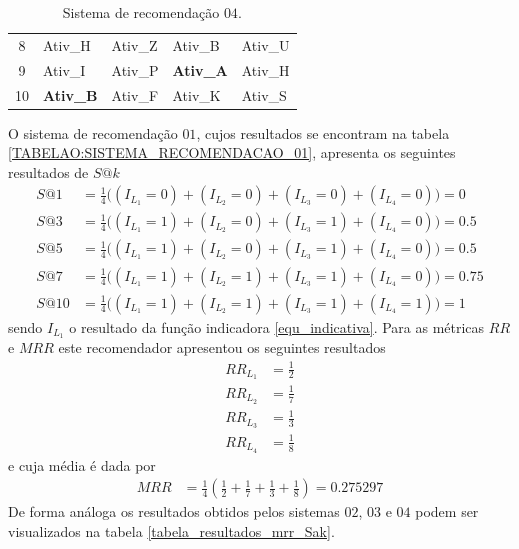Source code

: \begin{table}[!htbp]
\begin{subtable}{.5\linewidth}
\begin{tabular}{cllll}
         		8                & Ativ\_H   			& Ativ\_Z    			& Ativ\_B   		& Ativ\_U	                 \\
         		9                & Ativ\_I    			& Ativ\_P   			& \textbf{Ativ\_A}	& Ativ\_H	                 \\
         		10               & \textbf{Ativ\_B}  	& Ativ\_F    			& Ativ\_K    		& Ativ\_S		     \\ \hline
         		\end{tabular}
         	\caption{Sistema de recomendação \(04\).}
      		\label{TABELAO:SISTEMA_RECOMENDACAO_04}
         \end{subtable}
\label{TABELAO}
\end{table}
O sistema de recomendação \(01\), cujos resultados se encontram na tabela \ref{TABELAO:SISTEMA_RECOMENDACAO_01}, apresenta os seguintes resultados de \(S@k\)
\begin{align}
S@1 &= \frac{1}{4}  \Big( (I_{L_{1}} = 0) + (I_{L_{2}} = 0) + (I_{L_{3}} = 0) + (I_{L_{4}} = 0) \Big)	=	0		\\
S@3 &= \frac{1}{4}  \Big( (I_{L_{1}} = 1) + (I_{L_{2}} = 0) + (I_{L_{3}} = 1) + (I_{L_{4}} = 0) \Big)	=	0.5		\\
S@5 &= \frac{1}{4}  \Big( (I_{L_{1}} = 1) + (I_{L_{2}} = 0) + (I_{L_{3}} = 1) + (I_{L_{4}} = 0) \Big)	=	0.5		\\
S@7 &= \frac{1}{4}  \Big( (I_{L_{1}} = 1) + (I_{L_{2}} = 1) + (I_{L_{3}} = 1) + (I_{L_{4}} = 0) \Big)	=	0.75	\\
S@10 &= \frac{1}{4} \Big( (I_{L_{1}} = 1) + (I_{L_{2}} = 1) + (I_{L_{3}} = 1) + (I_{L_{4}} = 1) \Big) 	=	1		
\end{align}
sendo \(I_{L_{1}}\) o resultado da função indicadora \eqref{equ_indicativa}. Para as métricas \(RR\) e \(MRR\) este recomendador apresentou os seguintes resultados
\begin{align}
RR_{L_{1}} &= \frac{1}{2}		\\
RR_{L_{2}} &= \frac{1}{7}		\\
RR_{L_{3}} &= \frac{1}{3}		\\
RR_{L_{4}} &= \frac{1}{8}		
\end{align}
e cuja média é dada por 
\begin{align}
MRR &= \frac{1}{4} \left( \frac{1}{2} + \frac{1}{7} + \frac{1}{3} + \frac{1}{8} \right) = 0.275297
\end{align}
De forma análoga os resultados obtidos pelos sistemas \(02\), \(03\) e \(04\) podem ser visualizados na tabela \ref{tabela_resultados_mrr_Sak}.
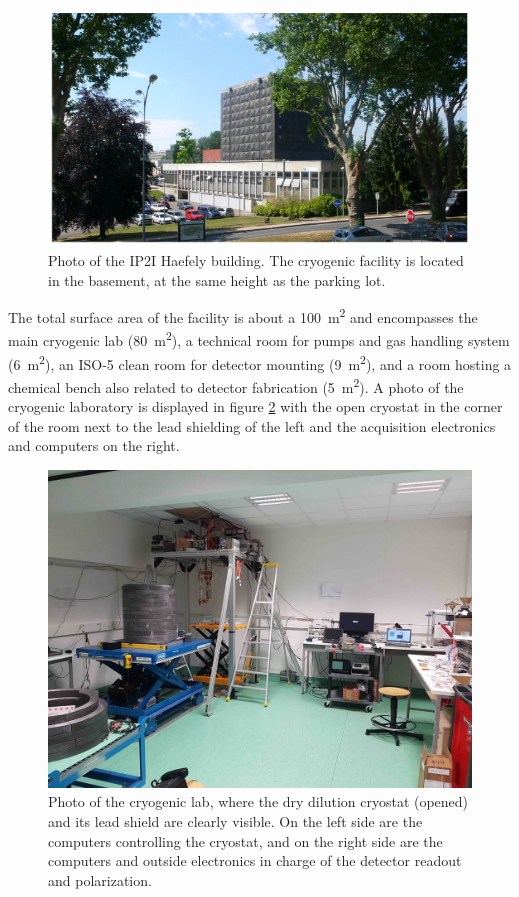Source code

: \begin{figure}
\centering
\includegraphics[width=\textwidth,angle=0]{Figures/Experiment/haefely_building.png}
\caption{Photo of the IP2I Haefely building. The cryogenic facility is located in the basement, at the same height as the parking lot.}
\label{fig:haefely-building}
\end{figure}

The total surface area of the facility is about a \SI{100}{\m^2} and encompasses the main cryogenic lab (\SI{80}{\m^2}), a technical room for pumps and gas handling system (\SI{6}{\m^2}), an ISO-5 clean room for detector mounting (\SI{9}{\m^2}), and a room hosting a chemical bench also related to detector fabrication (\SI{5}{\m^2}). A photo of the cryogenic laboratory is displayed in figure \ref{fig:cryolab} with the open cryostat in the corner of the room next to the lead shielding of the left and the acquisition electronics and computers on the right.

\begin{figure}
\begin{center}
\includegraphics[width=\textwidth,angle=0]{Figures/Experiment/ip2i_cryogenic_facility.jpg}
\caption{Photo of the cryogenic lab, where the dry dilution cryostat (opened) and its lead shield are clearly visible. On the left side are the computers controlling the cryostat, and on the right side are the computers and outside electronics in charge of the detector readout and polarization.}
\label{fig:cryolab}
\end{center}
\end{figure}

========================================

_EXERCISE GOAL_
Leaving each image aside, repeat the listing above exactly.

_EXERCISE RESPONSE_
Source code

: \begin{table}[!htbp]
\begin{subtable}{.5\linewidth}
\begin{tabular}{cllll}
         		8                & Ativ\_H   			& Ativ\_Z    			& Ativ\_B   		& Ativ\_U	                 \\
         		9                & Ativ\_I    			& Ativ\_P   			& \textbf{Ativ\_A}	& Ativ\_H	                 \\
         		10               & \textbf{Ativ\_B}  	& Ativ\_F    			& Ativ\_K    		& Ativ\_S		     \\ \hline
         		\end{tabular}
         	\caption{Sistema de recomendação \(04\).}
      		\label{TABELAO:SISTEMA_RECOMENDACAO_04}
         \end{subtable}
\label{TABELAO}
\end{table}
O sistema de recomendação \(01\), cujos resultados se encontram na tabela \ref{TABELAO:SISTEMA_RECOMENDACAO_01}, apresenta os seguintes resultados de \(S@k\)
\begin{align}
S@1 &= \frac{1}{4}  \Big( (I_{L_{1}} = 0) + (I_{L_{2}} = 0) + (I_{L_{3}} = 0) + (I_{L_{4}} = 0) \Big)	=	0		\\
S@3 &= \frac{1}{4}  \Big( (I_{L_{1}} = 1) + (I_{L_{2}} = 0) + (I_{L_{3}} = 1) + (I_{L_{4}} = 0) \Big)	=	0.5		\\
S@5 &= \frac{1}{4}  \Big( (I_{L_{1}} = 1) + (I_{L_{2}} = 0) + (I_{L_{3}} = 1) + (I_{L_{4}} = 0) \Big)	=	0.5		\\
S@7 &= \frac{1}{4}  \Big( (I_{L_{1}} = 1) + (I_{L_{2}} = 1) + (I_{L_{3}} = 1) + (I_{L_{4}} = 0) \Big)	=	0.75	\\
S@10 &= \frac{1}{4} \Big( (I_{L_{1}} = 1) + (I_{L_{2}} = 1) + (I_{L_{3}} = 1) + (I_{L_{4}} = 1) \Big) 	=	1		
\end{align}
sendo \(I_{L_{1}}\) o resultado da função indicadora \eqref{equ_indicativa}. Para as métricas \(RR\) e \(MRR\) este recomendador apresentou os seguintes resultados
\begin{align}
RR_{L_{1}} &= \frac{1}{2}		\\
RR_{L_{2}} &= \frac{1}{7}		\\
RR_{L_{3}} &= \frac{1}{3}		\\
RR_{L_{4}} &= \frac{1}{8}		
\end{align}
e cuja média é dada por 
\begin{align}
MRR &= \frac{1}{4} \left( \frac{1}{2} + \frac{1}{7} + \frac{1}{3} + \frac{1}{8} \right) = 0.275297
\end{align}
De forma análoga os resultados obtidos pelos sistemas \(02\), \(03\) e \(04\) podem ser visualizados na tabela \ref{tabela_resultados_mrr_Sak}.
Source code

: \begin{figure}
\centering
\includegraphics[width=\textwidth,angle=0]{Figures/Experiment/haefely_building.png}
\caption{Photo of the IP2I Haefely building. The cryogenic facility is located in the basement, at the same height as the parking lot.}
\label{fig:haefely-building}
\end{figure}

The total surface area of the facility is about a \SI{100}{\m^2} and encompasses the main cryogenic lab (\SI{80}{\m^2}), a technical room for pumps and gas handling system (\SI{6}{\m^2}), an ISO-5 clean room for detector mounting (\SI{9}{\m^2}), and a room hosting a chemical bench also related to detector fabrication (\SI{5}{\m^2}). A photo of the cryogenic laboratory is displayed in figure \ref{fig:cryolab} with the open cryostat in the corner of the room next to the lead shielding of the left and the acquisition electronics and computers on the right.

\begin{figure}
\begin{center}
\includegraphics[width=\textwidth,angle=0]{Figures/Experiment/ip2i_cryogenic_facility.jpg}
\caption{Photo of the cryogenic lab, where the dry dilution cryostat (opened) and its lead shield are clearly visible. On the left side are the computers controlling the cryostat, and on the right side are the computers and outside electronics in charge of the detector readout and polarization.}
\label{fig:cryolab}
\end{center}
\end{figure}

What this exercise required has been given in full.